◆ WHAT TO PRODUCE ◆
Look through the records below, and whenever a line contains "index", copy it.

◆ EXCERPTED RECORDS ◆
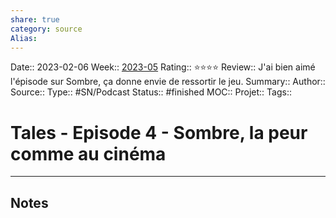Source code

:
 ```yaml
---
share: true 
category: source
Alias:
---
```

Date:: 2023-02-06
Week:: [2023-05](2023-05.md)
Rating:: ⭐⭐⭐⭐
Review:: J'ai bien aimé l'épisode sur Sombre, ça donne envie de ressortir le jeu.
Summary:: 
Author::
Source:: 
Type:: #SN/Podcast 
Status:: #finished 
MOC::
Projet:: 
Tags:: 

# Tales - Episode 4 - Sombre, la peur comme au cinéma


***

## Notes
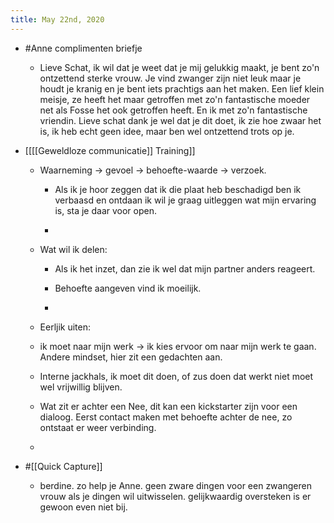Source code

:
 ```yaml
---
title: May 22nd, 2020
---
```


- #Anne complimenten briefje
	 - Lieve Schat, ik wil dat je weet dat je mij gelukkig maakt, je bent zo'n ontzettend sterke vrouw. Je vind zwanger zijn niet leuk maar je houdt je kranig en je bent iets prachtigs aan het maken. Een lief klein meisje, ze heeft het maar getroffen met zo'n fantastische moeder net als Fosse het ook getroffen heeft. En ik met zo'n fantastische vriendin. Lieve schat dank je wel dat je dit doet, ik zie hoe zwaar het is, ik heb echt geen idee, maar ben wel ontzettend trots op je. 

- [[[[Geweldloze communicatie]] Training]]
	 - Waarneming -> gevoel -> behoefte-waarde -> verzoek.
		 - Als ik je hoor zeggen dat ik die plaat heb beschadigd ben ik verbaasd en ontdaan ik wil je graag uitleggen wat mijn ervaring is, sta je daar voor open.

		 - 

	 - Wat wil ik delen:
		 - Als ik het inzet, dan zie ik wel dat mijn partner anders reageert. 

		 - Behoefte aangeven vind ik moeilijk.

		 - 

	 - Eerljik uiten:

	 - ik moet naar mijn werk -> ik kies ervoor om naar mijn werk te gaan. Andere mindset, hier zit een gedachten aan.

	 - Interne jackhals, ik moet dit doen, of zus doen dat werkt niet moet wel vrijwillig blijven.

	 - Wat zit er achter een Nee, dit kan een kickstarter zijn voor een dialoog. Eerst contact maken met behoefte achter de nee, zo ontstaat er weer verbinding.

	 - 

- #[[Quick Capture]]
	 - berdine. zo help je Anne. geen zware dingen voor een zwangeren vrouw als je dingen wil uitwisselen. gelijkwaardig oversteken is er gewoon even niet bij. 
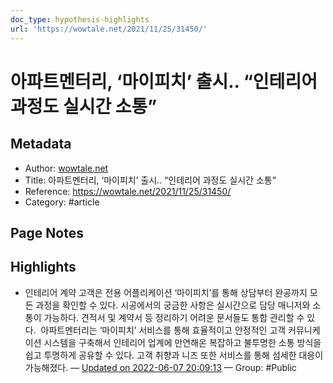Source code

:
 ```yaml
---
doc_type: hypothesis-highlights
url: 'https://wowtale.net/2021/11/25/31450/'
---
```


# 아파트멘터리, ‘마이피치’ 출시.. “인테리어 과정도 실시간 소통”

## Metadata
- Author: [wowtale.net]()
- Title: 아파트멘터리, ‘마이피치’ 출시.. “인테리어 과정도 실시간 소통”
- Reference: https://wowtale.net/2021/11/25/31450/
- Category: #article

## Page Notes
## Highlights
- 인테리어 계약 고객은 전용 어플리케이션 ‘마이피치’를 통해 상담부터 완공까지 모든 과정을 확인할 수 있다. 시공에서의 궁금한 사항은 실시간으로 담당 매니저와 소통이 가능하다. 견적서 및 계약서 등 정리하기 어려운 문서들도 통합 관리할 수 있다.  아파트멘터리는 ‘마이피치’ 서비스를 통해 효율적이고 안정적인 고객 커뮤니케이션 시스템을 구축해서 인테리어 업계에 만연해온 복잡하고 불투명한 소통 방식을 쉽고 투명하게 공유할 수 있다. 고객 취향과 니즈 또한 서비스를 통해 섬세한 대응이 가능해졌다. — [Updated on 2022-06-07 20:09:13](https://hyp.is/Q10hgOZSEeyHfbPInXew_w/wowtale.net/2021/11/25/31450/) — Group: #Public



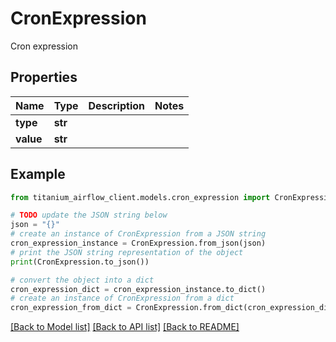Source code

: # CronExpression

Cron expression

## Properties

Name | Type | Description | Notes
------------ | ------------- | ------------- | -------------
**type** | **str** |  | 
**value** | **str** |  | 

## Example

```python
from titanium_airflow_client.models.cron_expression import CronExpression

# TODO update the JSON string below
json = "{}"
# create an instance of CronExpression from a JSON string
cron_expression_instance = CronExpression.from_json(json)
# print the JSON string representation of the object
print(CronExpression.to_json())

# convert the object into a dict
cron_expression_dict = cron_expression_instance.to_dict()
# create an instance of CronExpression from a dict
cron_expression_from_dict = CronExpression.from_dict(cron_expression_dict)
```
[[Back to Model list]](../README.md#documentation-for-models) [[Back to API list]](../README.md#documentation-for-api-endpoints) [[Back to README]](../README.md)


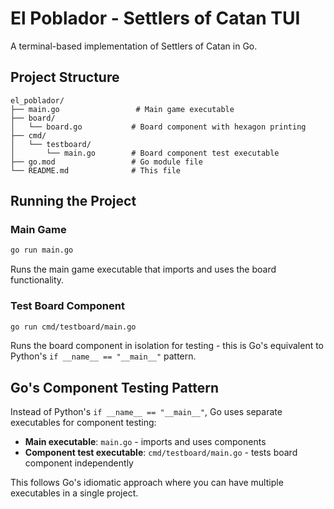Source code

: # El Poblador - Settlers of Catan TUI

A terminal-based implementation of Settlers of Catan in Go.

## Project Structure

```
el_poblador/
├── main.go                 # Main game executable
├── board/
│   └── board.go           # Board component with hexagon printing
├── cmd/
│   └── testboard/
│       └── main.go        # Board component test executable
├── go.mod                 # Go module file
└── README.md              # This file
```

## Running the Project

### Main Game

```bash
go run main.go
```

Runs the main game executable that imports and uses the board functionality.

### Test Board Component
```bash
go run cmd/testboard/main.go
```
Runs the board component in isolation for testing - this is Go's equivalent to Python's `if __name__ == "__main__"` pattern.

## Go's Component Testing Pattern

Instead of Python's `if __name__ == "__main__"`, Go uses separate executables for component testing:

- **Main executable**: `main.go` - imports and uses components
- **Component test executable**: `cmd/testboard/main.go` - tests board component independently

This follows Go's idiomatic approach where you can have multiple executables in a single project.

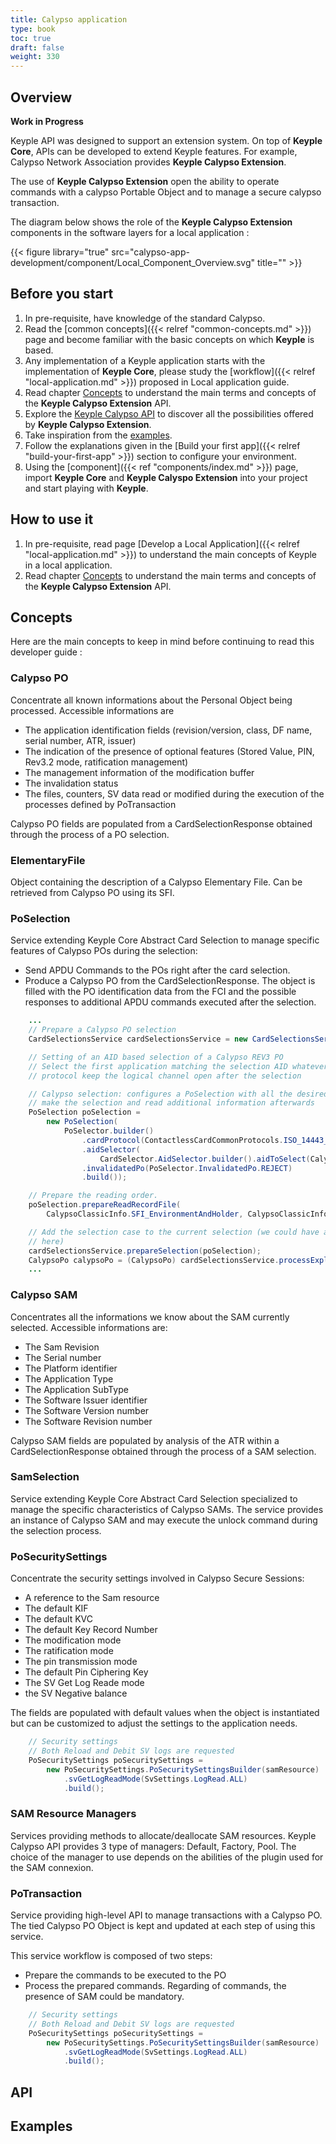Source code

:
 ```yaml
---
title: Calypso application
type: book
toc: true
draft: false
weight: 330
---
```


## Overview

**Work in Progress**

Keyple API was designed to support an extension system. On top of **Keyple Core**, APIs can be developed to extend
Keyple features. For example, Calypso Network Association provides **Keyple Calypso Extension**. 

The use of **Keyple Calypso Extension** open the ability to operate commands with a calypso Portable Object and to manage a 
secure calypso transaction.

The diagram below shows the role of the **Keyple Calypso Extension** components in the software layers for a local application :

{{< figure library="true" src="calypso-app-development/component/Local_Component_Overview.svg" title="" >}}

## Before you start
1. In pre-requisite, have knowledge of the standard Calypso.
1. Read the [common concepts]({{< relref "common-concepts.md" >}}) page and become familiar with the basic concepts on which **Keyple** is based.
1. Any implementation of a Keyple application starts with the implementation of **Keyple Core**, please study the [workflow]({{< relref "local-application.md" >}}) proposed in Local application guide.
1. Read chapter [Concepts](#concepts) to understand the main terms and concepts of the  **Keyple Calypso Extension** API.
1. Explore the [Keyple Calypso API](#keyplecalypsoapi) to discover all the possibilities offered by **Keyple Calypso Extension**.
1. Take inspiration from the [examples](#examples).
1. Follow the explanations given in the [Build your first app]({{< relref "build-your-first-app" >}}) section to configure your environment.
1. Using the [component]({{< ref "components/index.md" >}}) page, import **Keyple Core** and **Keyple Calyspo Extension** into your project and start playing with **Keyple**.

## How to use it

1. In pre-requisite, read page [Develop a Local Application]({{< relref "local-application.md" >}}) to understand the main concepts of Keyple in a local application.
1. Read chapter [Concepts](#concepts) to understand the main terms and concepts of the  **Keyple Calypso Extension** API.

## Concepts

Here are the main concepts to keep in mind before continuing to read this developer guide :

### Calypso PO

Concentrate all known informations about the Personal Object being processed. Accessible informations are
* The application identification fields (revision/version, class, DF name, serial number, ATR, issuer)
* The indication of the presence of optional features (Stored Value, PIN, Rev3.2 mode, ratification management)
* The management information of the modification buffer
* The invalidation status
* The files, counters, SV data read or modified during the execution of the processes defined  by PoTransaction

Calypso PO fields are populated from a CardSelectionResponse obtained through the process of a PO selection.

### ElementaryFile

Object containing the description of a Calypso Elementary File. Can be retrieved from Calypso PO using its SFI. 

### PoSelection

Service extending Keyple Core Abstract Card Selection to manage specific features of Calypso POs during the selection:
* Send APDU Commands to the POs right after the card selection.
* Produce a Calypso PO from the CardSelectionResponse. The object is filled with the PO identification data from the FCI and the
possible responses to additional APDU commands executed after the selection.

```java
    ...
    // Prepare a Calypso PO selection
    CardSelectionsService cardSelectionsService = new CardSelectionsService();

    // Setting of an AID based selection of a Calypso REV3 PO
    // Select the first application matching the selection AID whatever the card communication
    // protocol keep the logical channel open after the selection

    // Calypso selection: configures a PoSelection with all the desired attributes to
    // make the selection and read additional information afterwards
    PoSelection poSelection =
        new PoSelection(
            PoSelector.builder()
                .cardProtocol(ContactlessCardCommonProtocols.ISO_14443_4.name())
                .aidSelector(
                    CardSelector.AidSelector.builder().aidToSelect(CalypsoClassicInfo.AID).build())
                .invalidatedPo(PoSelector.InvalidatedPo.REJECT)
                .build());

    // Prepare the reading order.
    poSelection.prepareReadRecordFile(
        CalypsoClassicInfo.SFI_EnvironmentAndHolder, CalypsoClassicInfo.RECORD_NUMBER_1);

    // Add the selection case to the current selection (we could have added other cases
    // here)
    cardSelectionsService.prepareSelection(poSelection);
    CalypsoPo calypsoPo = (CalypsoPo) cardSelectionsService.processExplicitSelections(poReader).getActiveSmartCard();
    ...
```

### Calypso SAM

Concentrates all the informations we know about the SAM currently selected. Accessible informations are:
 * The Sam Revision
 * The Serial number
 * The Platform identifier
 * The Application Type
 * The Application SubType
 * The Software Issuer identifier
 * The Software Version number
 * The Software Revision number

Calypso SAM fields are populated by analysis of the ATR within a CardSelectionResponse obtained through the process of a SAM selection.

### SamSelection

Service extending Keyple Core Abstract Card Selection specialized to manage the specific characteristics of Calypso SAMs. 
The service provides an instance of Calypso SAM and may execute the unlock command during the selection process.

### PoSecuritySettings

Concentrate the security settings involved in Calypso Secure Sessions:
* A reference to the Sam resource
* The default KIF  
* The default KVC
* The default Key Record Number
* The modification mode
* The ratification mode
* The pin transmission mode
* The default Pin Ciphering Key
* The SV Get Log Reade mode
* the SV Negative balance

 The fields are populated with default values when the object is instantiated but can be customized to adjust the settings
 to the application needs.
 
```java
    // Security settings
    // Both Reload and Debit SV logs are requested
    PoSecuritySettings poSecuritySettings =
        new PoSecuritySettings.PoSecuritySettingsBuilder(samResource)
            .svGetLogReadMode(SvSettings.LogRead.ALL)
            .build();
```

### SAM Resource Managers

Services providing methods to allocate/deallocate SAM resources. Keyple Calypso API provides 3 type of managers: Default, 
Factory, Pool. The choice of the manager to use depends on the abilities of the plugin used for the SAM connexion.

### PoTransaction

Service providing high-level API to manage transactions with a Calypso PO. The tied Calypso PO Object  is kept and updated at
each step of using this service. 

This service workflow is composed of two steps:
* Prepare the commands to be executed to the PO
* Process the prepared commands. Regarding of commands, the presence of SAM could be mandatory.

```java
    // Security settings
    // Both Reload and Debit SV logs are requested
    PoSecuritySettings poSecuritySettings =
        new PoSecuritySettings.PoSecuritySettingsBuilder(samResource)
            .svGetLogReadMode(SvSettings.LogRead.ALL)
            .build();
```

## API

## Examples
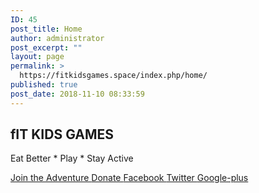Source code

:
 ```yaml
---
ID: 45
post_title: Home
author: administrator
post_excerpt: ""
layout: page
permalink: >
  https://fitkidsgames.space/index.php/home/
published: true
post_date: 2018-11-10 08:33:59
---
```

<h2>fIT KIDS GAMES</h2>		
			<p>Eat Better * Play * Stay Active</p>		
			<a href=" https://fitkidsgames.space/register" role="button" id="btnRegister">
						Join the Adventure
					</a>
			<a href="#" role="button">
						Donate
					</a>
							<a href="" target="_blank">
					Facebook
				</a>
							<a href="" target="_blank">
					Twitter
				</a>
							<a href="" target="_blank">
					Google-plus
				</a>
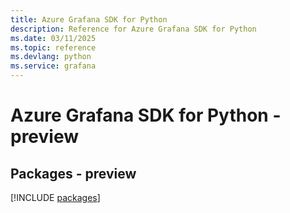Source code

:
 ```yaml
---
title: Azure Grafana SDK for Python
description: Reference for Azure Grafana SDK for Python
ms.date: 03/11/2025
ms.topic: reference
ms.devlang: python
ms.service: grafana
---
```

# Azure Grafana SDK for Python - preview
## Packages - preview
[!INCLUDE [packages](grafana-index.md)]
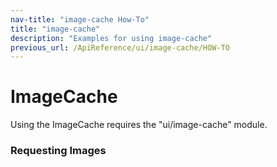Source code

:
 ```yaml
---
nav-title: "image-cache How-To"
title: "image-cache"
description: "Examples for using image-cache"
previous_url: /ApiReference/ui/image-cache/HOW-TO
---
```

# ImageCache
Using the ImageCache requires the "ui/image-cache" module.
<snippet id='image-cache-require'/>

### Requesting Images
<snippet id='image-cache-request-images'/>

◆ ANSWER FOR THE TASK ◆
1. Using the [component]({{< ref "components/index.md" >}}) page, import **Keyple Core** and **Keyple Calyspo Extension** into your project and start playing with **Keyple**.
  https://fitkidsgames.space/index.php/home/
[!INCLUDE [packages](grafana-index.md)]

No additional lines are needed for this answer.